= Your goal =
Return exactly those lines of the material below that fall between the line holding "Las autoridades de" and the line holding "Leer el artículo", inclusive.

= Provided records =
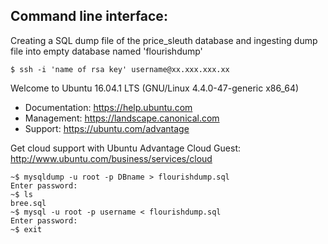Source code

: ## Command line interface:
Creating a SQL dump file of the price_sleuth database and ingesting dump file into empty database named 'flourishdump'
```
$ ssh -i 'name of rsa key' username@xx.xxx.xxx.xx
```
Welcome to Ubuntu 16.04.1 LTS (GNU/Linux 4.4.0-47-generic x86_64)

 * Documentation:  https://help.ubuntu.com
 * Management:     https://landscape.canonical.com
 * Support:        https://ubuntu.com/advantage

  Get cloud support with Ubuntu Advantage Cloud Guest:
    http://www.ubuntu.com/business/services/cloud

```
~$ mysqldump -u root -p DBname > flourishdump.sql
Enter password: 
~$ ls
bree.sql
~$ mysql -u root -p username < flourishdump.sql
Enter password: 
~$ exit
```
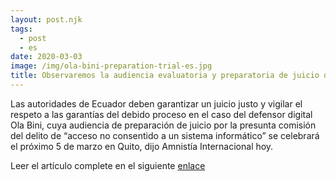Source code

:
 ```yaml
---
layout: post.njk
tags:
  - post
  - es
date: 2020-03-03
image: /img/ola-bini-preparation-trial-es.jpg
title: Observaremos la audiencia evaluatoria y preparatoria de juicio del caso Ola Bini
---
```


Las autoridades de Ecuador deben garantizar un juicio justo y vigilar el respeto a las garantías del debido proceso en el caso del defensor digital Ola Bini, cuya audiencia de preparación de juicio por la presunta comisión del delito de “acceso no consentido a un sistema informático” se celebrará el próximo 5 de marzo en Quito, dijo Amnistía Internacional hoy.

Leer el artículo complete en el siguiente [enlace](https://www.amnesty.org/es/latest/news/2020/03/ecuador-authorities-must-monitor-trial-digital-defender-ola-bini/)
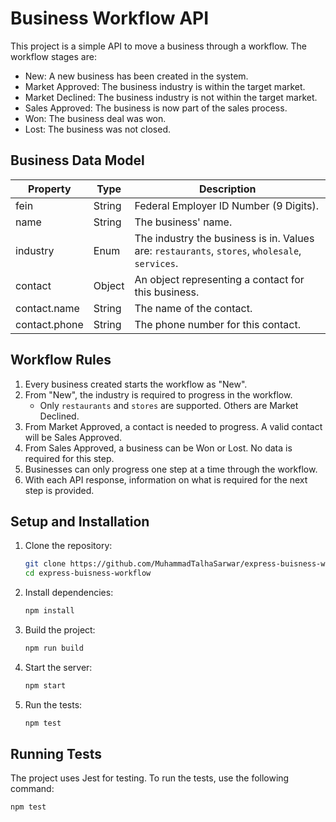 # Business Workflow API

This project is a simple API to move a business through a workflow. The workflow stages are:

- New: A new business has been created in the system.
- Market Approved: The business industry is within the target market.
- Market Declined: The business industry is not within the target market.
- Sales Approved: The business is now part of the sales process.
- Won: The business deal was won.
- Lost: The business was not closed.

## Business Data Model

| Property     | Type   | Description                                               |
|--------------|--------|-----------------------------------------------------------|
| fein         | String | Federal Employer ID Number (9 Digits).                    |
| name         | String | The business' name.                                       |
| industry     | Enum   | The industry the business is in. Values are: `restaurants`, `stores`, `wholesale`, `services`. |
| contact      | Object | An object representing a contact for this business.       |
| contact.name | String | The name of the contact.                                  |
| contact.phone| String | The phone number for this contact.                        |

## Workflow Rules

1. Every business created starts the workflow as "New".
2. From "New", the industry is required to progress in the workflow.
   - Only `restaurants` and `stores` are supported. Others are Market Declined.
3. From Market Approved, a contact is needed to progress. A valid contact will be Sales Approved.
4. From Sales Approved, a business can be Won or Lost. No data is required for this step.
5. Businesses can only progress one step at a time through the workflow.
6. With each API response, information on what is required for the next step is provided.


## Setup and Installation

1. Clone the repository:
    ```bash
    git clone https://github.com/MuhammadTalhaSarwar/express-buisness-workflow.git
    cd express-buisness-workflow
    ```

2. Install dependencies:
    ```bash
    npm install
    ```

3. Build the project:
    ```bash
    npm run build
    ```

4. Start the server:
    ```bash
    npm start
    ```

5. Run the tests:
    ```bash
    npm test
    ```

## Running Tests

The project uses Jest for testing. To run the tests, use the following command:

```bash
npm test
```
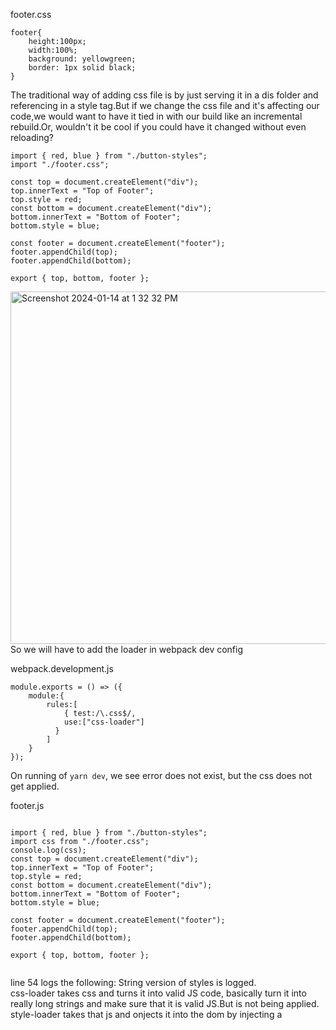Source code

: 
footer.css

```
footer{
    height:100px;
    width:100%;
    background: yellowgreen;
    border: 1px solid black;
}
```
 The traditional way of adding css file is by just serving it in a dis folder and referencing in a style tag.But if we change the css file and it's affecting our code,we would want to have it tied in with our build like an incremental rebuild.Or, wouldn't it be cool if you could have it changed without even reloading?
 
```
import { red, blue } from "./button-styles";
import "./footer.css";

const top = document.createElement("div");
top.innerText = "Top of Footer";
top.style = red;
const bottom = document.createElement("div");
bottom.innerText = "Bottom of Footer";
bottom.style = blue;

const footer = document.createElement("footer");
footer.appendChild(top);
footer.appendChild(bottom);

export { top, bottom, footer };
```
<img width="564" alt="Screenshot 2024-01-14 at 1 32 32 PM" src="https://github.com/Surbhi-Kohli/JSModulesAndWebpack/assets/32058209/392733b1-f183-4af0-b7e5-803bc48f18b9">
So we will have to add the loader in webpack dev config

webpack.development.js
```
module.exports = () => ({
    module:{
        rules:[
            { test:/\.css$/,
            use:["css-loader"]
          }
        ]
    }
});
```
On running of ```yarn dev```, we see error does not exist, but the css does not get applied.


footer.js
```

import { red, blue } from "./button-styles";
import css from "./footer.css";
console.log(css);
const top = document.createElement("div");
top.innerText = "Top of Footer";
top.style = red;
const bottom = document.createElement("div");
bottom.innerText = "Bottom of Footer";
bottom.style = blue;

const footer = document.createElement("footer");
footer.appendChild(top);
footer.appendChild(bottom);

export { top, bottom, footer };


```
line 54 logs the following:
String version of styles is logged.  
css-loader takes css and turns it into valid JS code, basically turn it into really long strings and make sure that it is valid JS.But is not being applied.
style-loader takes that js and onjects it into the dom by injecting a <style> tag
There is also a sass-loader, that can be used in case ur project has sass files.
<img width="1142" alt="Screenshot 2024-01-14 at 1 40 03 PM" src="https://github.com/Surbhi-Kohli/JSModulesAndWebpack/assets/32058209/eb8ec575-04cb-497d-a06a-a295a20a4b70">
So we need to add style-loader.
Style loader adds the script tag in the browser.It consumes that array that css loader passes to it.

webpack.development.js
```
module.exports = () => ({
    module:{
        rules:[
            { test:/\.css$/,
            use:["style-loader","css-loader"]
          }
        ]
    }
});

```
We just applied the CSS to the selectors that it matched against.So, what's really awesome about this is jump back into your footer.css, and you can go ahead make whatever stylistic changes you want.And those would get reflected on the server
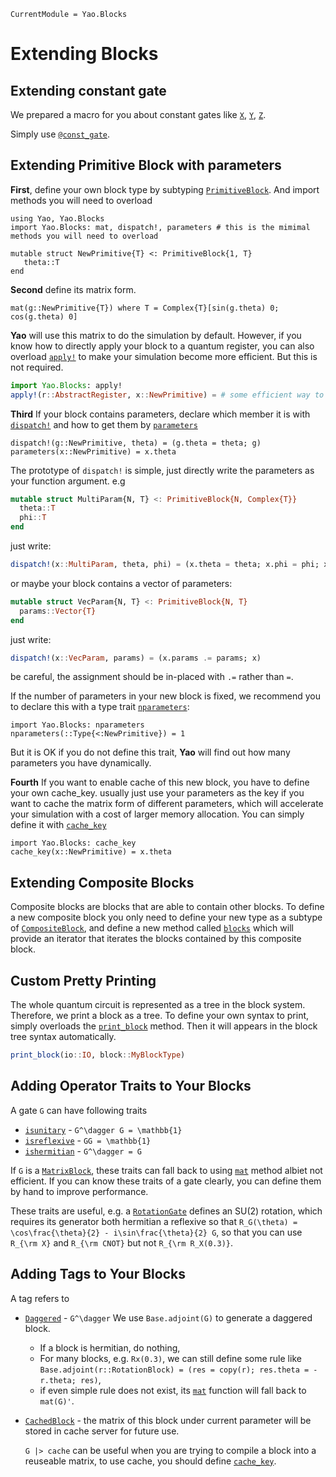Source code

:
 ```@meta
CurrentModule = Yao.Blocks
```

# Extending Blocks

## Extending constant gate

We prepared a macro for you about constant gates like [`X`](@ref), [`Y`](@ref),
[`Z`](@ref).

Simply use [`@const_gate`](@ref).

## Extending Primitive Block with parameters

**First**, define your own block type by subtyping [`PrimitiveBlock`](@ref). And import methods you will need to overload

```@example extending-new-block
using Yao, Yao.Blocks
import Yao.Blocks: mat, dispatch!, parameters # this is the mimimal methods you will need to overload

mutable struct NewPrimitive{T} <: PrimitiveBlock{1, T}
   theta::T
end
```

**Second** define its matrix form.

```@example extending-new-block
mat(g::NewPrimitive{T}) where T = Complex{T}[sin(g.theta) 0; cos(g.theta) 0]
```

**Yao** will use this matrix to do the simulation by default. However, if you know how to directly apply your
block to a quantum register, you can also overload [`apply!`](@ref) to make your simulation become more efficient.
But this is not required.

```julia
import Yao.Blocks: apply!
apply!(r::AbstractRegister, x::NewPrimitive) = # some efficient way to simulate this block
```

**Third** If your block contains parameters, declare which member it is with [`dispatch!`](@ref)
and how to get them by [`parameters`](@ref)

```@example extending-new-block
dispatch!(g::NewPrimitive, theta) = (g.theta = theta; g)
parameters(x::NewPrimitive) = x.theta
```

The prototype of `dispatch!` is simple, just directly write the parameters as your function argument. e.g

```julia
mutable struct MultiParam{N, T} <: PrimitiveBlock{N, Complex{T}}
  theta::T
  phi::T
end
```

just write:

```julia
dispatch!(x::MultiParam, theta, phi) = (x.theta = theta; x.phi = phi; x)
```

or maybe your block contains a vector of parameters:

```julia
mutable struct VecParam{N, T} <: PrimitiveBlock{N, T}
  params::Vector{T}
end
```

just write:

```julia
dispatch!(x::VecParam, params) = (x.params .= params; x)
```

be careful, the assignment should be in-placed with `.=` rather than `=`.

If the number of parameters in your new block is fixed, we recommend you to declare this with a type
trait [`nparameters`](@ref):

```@example extending-new-block
import Yao.Blocks: nparameters
nparameters(::Type{<:NewPrimitive}) = 1
```

But it is OK if you do not define this trait, **Yao** will find out how many parameters you have dynamically.

**Fourth** If you want to enable cache of this new block, you have to define your own cache_key. usually just use your parameters
as the key if you want to cache the matrix form of different parameters, which will accelerate your simulation with a cost of larger
memory allocation. You can simply define it with [`cache_key`](@ref)

```@example extending-new-block
import Yao.Blocks: cache_key
cache_key(x::NewPrimitive) = x.theta
```

## Extending Composite Blocks

Composite blocks are blocks that are able to contain other blocks. To define a new composite block
you only need to define your new type as a subtype of [`CompositeBlock`](@ref), and define a new method
called [`blocks`](@ref) which will provide an iterator that iterates the blocks contained by this composite
block.

## Custom Pretty Printing

The whole quantum circuit is represented as a tree in the block system. Therefore, we print a block as a tree.
To define your own syntax to print, simply overloads the [`print_block`](@ref) method. Then it will appears in
the block tree syntax automatically.

```julia
print_block(io::IO, block::MyBlockType)
```

## Adding Operator Traits to Your Blocks
A gate `G` can have following traits

* [`isunitary`](@ref) - ``G^\dagger G = \mathbb{1}``
* [`isreflexive`](@ref) - ``GG = \mathbb{1}``
* [`ishermitian`](@ref) - ``G^\dagger = G``

If `G` is a [`MatrixBlock`](@ref), these traits can fall back to using [`mat`](@ref) method albiet not efficient.
If you can know these traits of a gate clearly, you can define them by hand to improve performance.

These traits are useful, e.g. a [`RotationGate`](@ref) defines an SU(2) rotation, which requires its generator both hermitian a reflexive so that ``R_G(\theta) = \cos\frac{\theta}{2} - i\sin\frac{\theta}{2} G``, so that you can use ``R_{\rm X}`` and ``R_{\rm CNOT}`` but not ``R_{\rm R_X(0.3)}``.

## Adding Tags to Your Blocks

A tag refers to

* [`Daggered`](@ref) - ``G^\dagger``
    We use `Base.adjoint(G)` to generate a daggered block.

    * If a block is hermitian, do nothing,
    * For many blocks, e.g. `Rx(0.3)`, we can still define some rule like `Base.adjoint(r::RotationBlock) = (res = copy(r); res.theta = -r.theta; res)`,
    * if even simple rule does not exist, its [`mat`](@ref) function will fall back to `mat(G)'`.

* [`CachedBlock`](@ref) - the matrix of this block under current parameter will be stored in cache server for future use.

    `G |> cache` can be useful when you are trying to compile a block into a reuseable matrix, to use cache, you should define [`cache_key`](@ref).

= Response for this exercise =
Las autoridades de Ecuador deben garantizar un juicio justo y vigilar el respeto a las garantías del debido proceso en el caso del defensor digital Ola Bini, cuya audiencia de preparación de juicio por la presunta comisión del delito de “acceso no consentido a un sistema informático” se celebrará el próximo 5 de marzo en Quito, dijo Amnistía Internacional hoy.

Leer el artículo complete en el siguiente [enlace](https://www.amnesty.org/es/latest/news/2020/03/ecuador-authorities-must-monitor-trial-digital-defender-ola-bini/)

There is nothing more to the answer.